* [DESCRIPTION OF THE TASK]: After counting the lines below that hold the word "begin", reply with the count and nothing else.
(MATERIAL FOR THE TASK Opens)
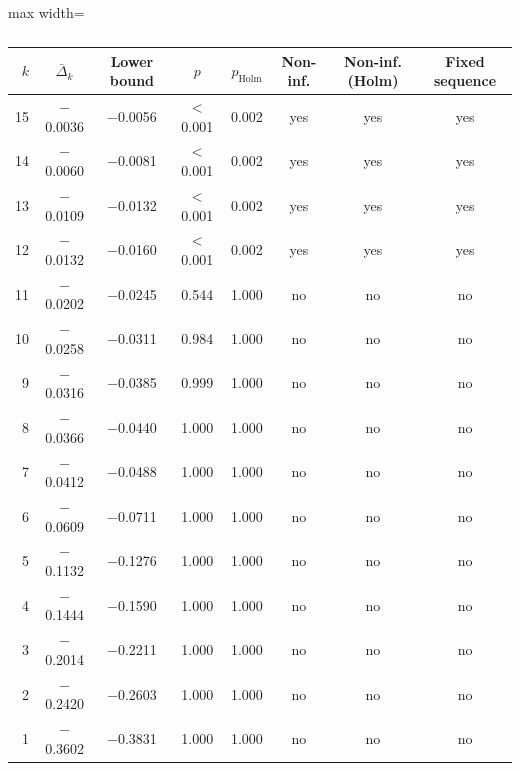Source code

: \begin{table}[t]
\centering
\small
\caption{}
\label{tab:h1_holm}
\setlength{\tabcolsep}{4pt}
\begin{adjustbox}{max width=\textwidth}
\begin{tabular}{rccccccc}
\toprule
$k$ & $\bar\Delta_k$ & Lower bound & $p$ & $p_{\mathrm{Holm}}$ & Non-inf. & Non-inf. (Holm) & Fixed sequence \\
\midrule
15 & $-$0.0036 & $-$0.0056 & $<$0.001 & 0.002 & yes & yes & yes \\
14 & $-$0.0060 & $-$0.0081 & $<$0.001 & 0.002 & yes & yes & yes \\
13 & $-$0.0109 & $-$0.0132 & $<$0.001 & 0.002 & yes & yes & yes \\
12 & $-$0.0132 & $-$0.0160 & $<$0.001 & 0.002 & yes & yes & yes \\
11 & $-$0.0202 & $-$0.0245 & 0.544 & 1.000 & no & no & no \\
10 & $-$0.0258 & $-$0.0311 & 0.984 & 1.000 & no & no & no \\
9 & $-$0.0316 & $-$0.0385 & 0.999 & 1.000 & no & no & no \\
8 & $-$0.0366 & $-$0.0440 & 1.000 & 1.000 & no & no & no \\
7 & $-$0.0412 & $-$0.0488 & 1.000 & 1.000 & no & no & no \\
6 & $-$0.0609 & $-$0.0711 & 1.000 & 1.000 & no & no & no \\
5 & $-$0.1132 & $-$0.1276 & 1.000 & 1.000 & no & no & no \\
4 & $-$0.1444 & $-$0.1590 & 1.000 & 1.000 & no & no & no \\
3 & $-$0.2014 & $-$0.2211 & 1.000 & 1.000 & no & no & no \\
2 & $-$0.2420 & $-$0.2603 & 1.000 & 1.000 & no & no & no \\
1 & $-$0.3602 & $-$0.3831 & 1.000 & 1.000 & no & no & no \\
\bottomrule
\end{tabular}
\end{adjustbox}
\par\smallskip\parbox{0.95\linewidth}{\footnotesize {}}
\end{table}

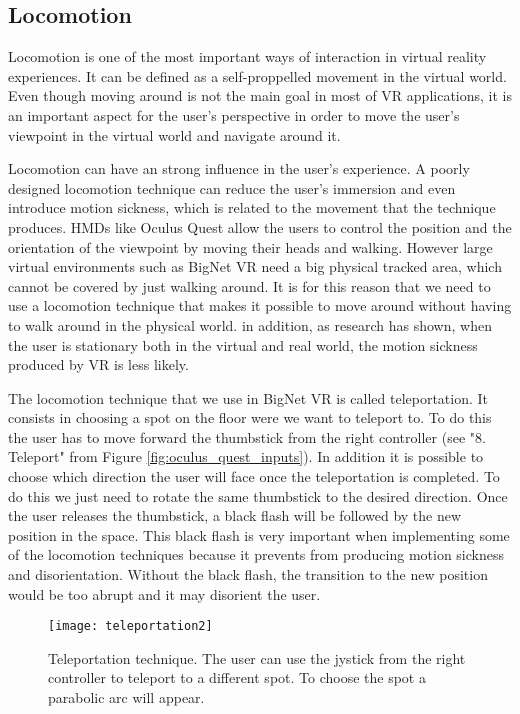 \subsection{Locomotion}
Locomotion is one of the most important ways of interaction in virtual reality experiences. It can be defined as a self-proppelled movement in the virtual world. Even though moving around is not the main goal in most of VR applications, it is an important aspect for the user's perspective in order to move the user's viewpoint in the virtual world and navigate around it.

Locomotion can have an strong influence in the user's experience. A poorly designed locomotion technique can reduce the user's immersion and even introduce motion sickness, which is related to the movement that the technique produces. HMDs like Oculus Quest allow the users to control the position and the orientation of the viewpoint by moving their heads and walking. However large virtual environments such as BigNet VR need a big physical tracked area, which cannot be covered by just walking around. It is for this reason that we need to use a locomotion technique that makes it possible to move around without having to walk around in the physical world\cite{locomotion_technique}. in addition, as research has shown, when the user is stationary both in the virtual and real world, the motion sickness produced by VR is less likely\cite{effect_vr_sickness}.

The locomotion technique that we use in BigNet VR is called teleportation. It consists in choosing a spot on the floor were we want to teleport to. To do this the user has to move forward the thumbstick from the right controller (see "8. Teleport" from Figure \ref{fig:oculus_quest_inputs}). In addition it is possible to choose which direction the user will face once the teleportation is completed. To do this we just need to rotate the same thumbstick to the desired direction. Once the user releases the thumbstick, a black flash will be followed by the new position in the space. This black flash is very important when implementing some of the locomotion techniques because it prevents from producing motion sickness and disorientation. Without the black flash, the transition to the new position would be too abrupt and it may disorient the user.

\begin{figure}[h!]
    \centering%
    \texttt{[image: teleportation2]}
    \caption{Teleportation technique. The user can use the jystick from the right controller to teleport to a different spot. To choose the spot a parabolic arc will appear.}
    \label{fig:teleportation}
\end{figure}%

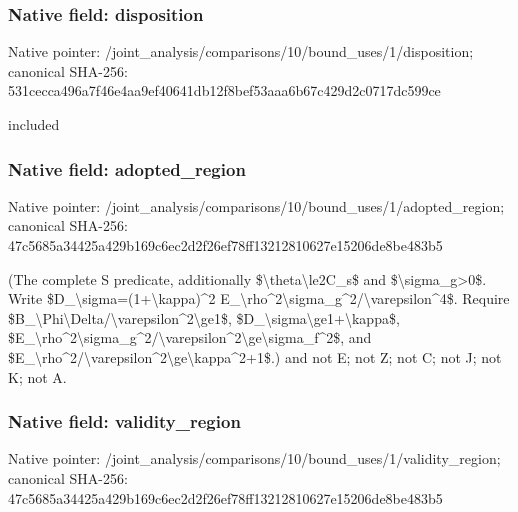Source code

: \documentclass[10pt,a4paper]{article}
\begin{document}
\subsubsection{Native field: disposition}


Native pointer: /joint\_analysis/comparis\allowbreak{}ons/10/bound\_uses/1/disp\allowbreak{}osition; canonical SHA-256: 531cecca496a7f46e4aa9ef4\allowbreak{}0641db12f8bef53aaa6b67c4\allowbreak{}29d2c0717dc599ce


included


\subsubsection{Native field: adopted\_region}


Native pointer: /joint\_analysis/comparis\allowbreak{}ons/10/bound\_uses/1/adop\allowbreak{}ted\_region; canonical SHA-256: 47c5685a34425a429b169c6e\allowbreak{}c2d2f26ef78ff13212810627\allowbreak{}e15206de8be483b5


(The complete S predicate, additionally \$\textbackslash{}theta\textbackslash{}le2C\_s\$ and \$\textbackslash{}sigma\_g>0\$. Write \$D\_\textbackslash{}sigma=(1+\textbackslash{}kappa)\textasciicircum{}2 E\_\textbackslash{}rho\textasciicircum{}2\textbackslash{}sigma\_g\textasciicircum{}2/\textbackslash{}varepsilon\textasciicircum{}4\$. Require \$B\_\textbackslash{}Phi\textbackslash{}Delta/\textbackslash{}varepsilon\textasciicircum{}2\textbackslash{}ge1\$, \$D\_\textbackslash{}sigma\textbackslash{}ge1+\textbackslash{}kappa\$, \$E\_\textbackslash{}rho\textasciicircum{}2\textbackslash{}sigma\_g\textasciicircum{}2/\textbackslash{}var\allowbreak{}epsilon\textasciicircum{}2\textbackslash{}ge\textbackslash{}sigma\_f\textasciicircum{}2\$, and \$E\_\textbackslash{}rho\textasciicircum{}2/\textbackslash{}varepsilon\textasciicircum{}2\textbackslash{}ge\textbackslash{}kappa\textasciicircum{}2+1\$.) and not E; not Z; not C; not J; not K; not A.


\subsubsection{Native field: validity\_region}


Native pointer: /joint\_analysis/comparis\allowbreak{}ons/10/bound\_uses/1/vali\allowbreak{}dity\_region; canonical SHA-256: 47c5685a34425a429b169c6e\allowbreak{}c2d2f26ef78ff13212810627\allowbreak{}e15206de8be483b5
\end{document}
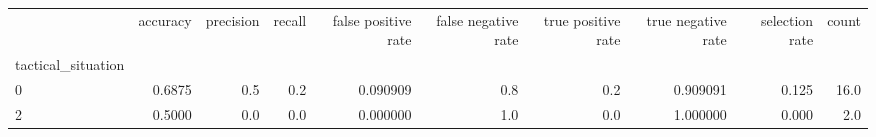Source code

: \begin{tabular}{lrrrrrrrrr}
\toprule
{} &  accuracy &  precision &  recall &  false positive rate &  false negative rate &  true positive rate &  true negative rate &  selection rate &  count \\
tactical\_situation &           &            &         &                      &                      &                     &                     &                 &        \\
\midrule
0                  &    0.6875 &        0.5 &     0.2 &             0.090909 &                  0.8 &                 0.2 &            0.909091 &           0.125 &   16.0 \\
2                  &    0.5000 &        0.0 &     0.0 &             0.000000 &                  1.0 &                 0.0 &            1.000000 &           0.000 &    2.0 \\
\bottomrule
\end{tabular}
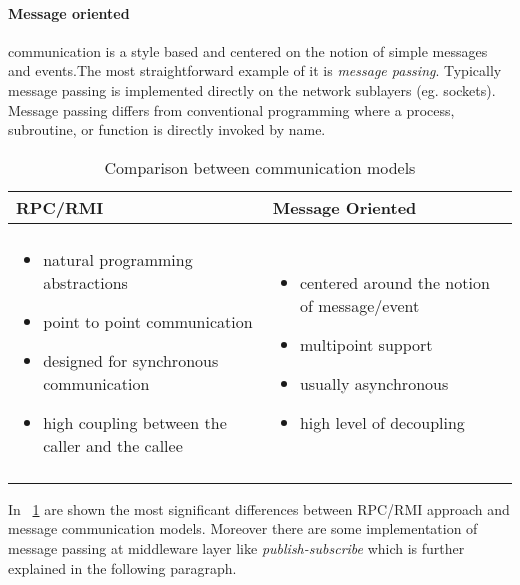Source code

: \paragraph{Message oriented} communication is a style based and centered on the notion of simple messages and events.The most straightforward example of it is \textit{message passing}. Typically message passing is implemented directly on the network sublayers (eg. sockets). Message passing differs from conventional programming where a process, subroutine, or function is directly invoked by name. 
\begin{table}[h]
	\caption{Comparison between communication models}
	\label{tab:comp}
	\centering
	\begin{tabular}{p{}p{}}
		\toprule
		\textbf{RPC/RMI} & \textbf{Message Oriented} \\
		\midrule
		& \\
	      \begin{minipage}[t]{0.45\textwidth}
	     	\begin{itemize}
	     		\item natural programming abstractions
	     		\item point to point communication
	     		\item designed for synchronous communication
	     		\item high coupling between the caller and the callee
	     	\end{itemize}
	     \end{minipage} &  \begin{minipage}[t]{0.45\textwidth}
	     \begin{itemize}
	     	\item centered around the notion of message/event
	     	\item multipoint support
	     	\item usually asynchronous
	     	\item high level of decoupling
	     \end{itemize}
     \end{minipage} \\
  & \\
		
		\bottomrule
	\end{tabular}
\end{table}
In \tablename~\ref{tab:comp} are shown the most significant differences between RPC/RMI approach and message communication models. Moreover there are some implementation of message passing at middleware layer like \textit{publish-subscribe} which is further explained in the following paragraph.

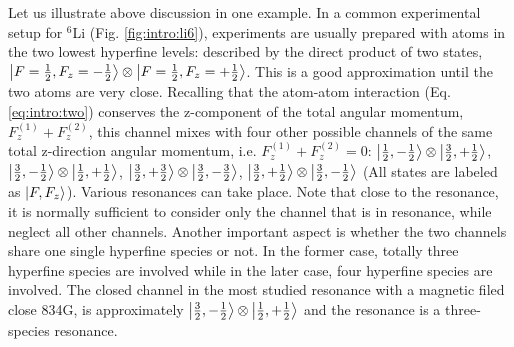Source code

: Let us illustrate above discussion in  one example.  In a common experimental setup for $^{6}$Li (Fig. \ref{fig:intro:li6}), experiments are usually  prepared with atoms in the two lowest hyperfine levels: described by the  direct product of two states, $\left|F=\frac{1}{2},F_{z}=-\frac{1}{2}\right>\otimes\left|F=\frac{1}{2},F_{z}=+\frac{1}{2}\right>$.  This is a good approximation until the two atoms are very close.  Recalling that the atom-atom interaction (Eq. \ref{eq:intro:two}) conserves the z-component of the total angular momentum, $F_{z}^{(1)}+F_{z}^{(2)}$, this channel mixes with four other possible channels of the same total z-direction angular momentum, i.e. $F_{z}^{(1)}+F_{z}^{(2)}=0$: $\left|\frac{1}{2},-\frac{1}{2}\right>\otimes\left|\frac{3}{2},+\frac{1}{2}\right>$, $\left|\frac{3}{2},-\frac{1}{2}\right>\otimes\left|\frac{1}{2},+\frac{1}{2}\right>$, $\left|\frac{3}{2},+\frac{3}{2}\right>\otimes\left|\frac{3}{2},-\frac{3}{2}\right>$, $\left|\frac{3}{2},+\frac{1}{2}\right>\otimes\left|\frac{3}{2},-\frac{1}{2}\right>$ (All states are labeled as $\left|F,F_{z}\right>$).  Various resonances can take place.  Note that close to the resonance, it is normally sufficient to consider only the  channel that is in resonance, while neglect all other channels.  Another important aspect is whether the two channels share one single hyperfine species or not.  In the former case,  totally three hyperfine species are involved while in the later case, four hyperfine species are involved.   The closed channel in the most studied resonance with a magnetic filed close 834G, is approximately $\left|\frac{3}{2},-\frac{1}{2}\right>\otimes\left|\frac{1}{2},+\frac{1}{2}\right>$ and the resonance is a three-species resonance\cite{ZhangThesis,ChinRMP}.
(MATERIAL FOR THE TASK Closes)
* [THE COMPLETED TASK]: 12